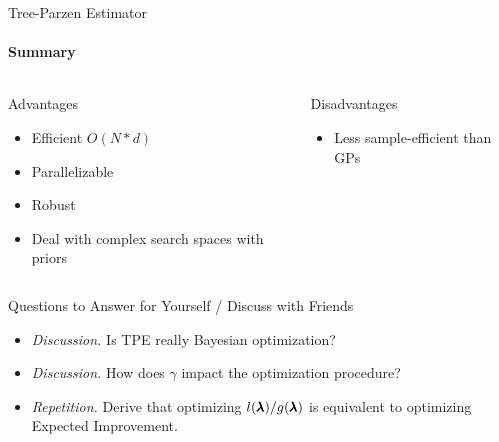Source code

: \begin{frame}[c]{Tree-Parzen Estimator}
\framesubtitle{Summary}

\begin{columns}[T] %
\begin{column}{.48\textwidth}
    \begin{block}{Advantages}
    \begin{itemize}
    	\item Efficient $O(N*d)$
    	\item Parallelizable
    	\item Robust
    	\item Deal with complex search spaces with priors
    \end{itemize}
    \end{block}
\end{column}%

\hfill%

\pause

\begin{column}{.48\textwidth}
    \begin{block}{Disadvantages}
    \begin{itemize}
    	\item Less sample-efficient than GPs
    \end{itemize}
    \end{block}
\end{column}
\end{columns}   

\end{frame}
\begin{frame}[c]{Questions to Answer for Yourself / Discuss with Friends}

\begin{itemize}
    \item \emph{Discussion.} Is TPE really Bayesian optimization?
    \item \emph{Discussion.} How does $\gamma$ impact the optimization procedure?
    \item \emph{Repetition.} Derive that optimizing $l(\pmb{\lambda}) / g(\pmb{\lambda})$ is equivalent to optimizing Expected Improvement.
\end{itemize}

\end{frame}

+ + +

Whenever the string "emph" shows up in a line of the records, copy that line.

    \item \emph{Discussion.} Is TPE really Bayesian optimization?
    \item \emph{Discussion.} How does $\gamma$ impact the optimization procedure?
    \item \emph{Repetition.} Derive that optimizing $l(\pmb{\lambda}) / g(\pmb{\lambda})$ is equivalent to optimizing Expected Improvement.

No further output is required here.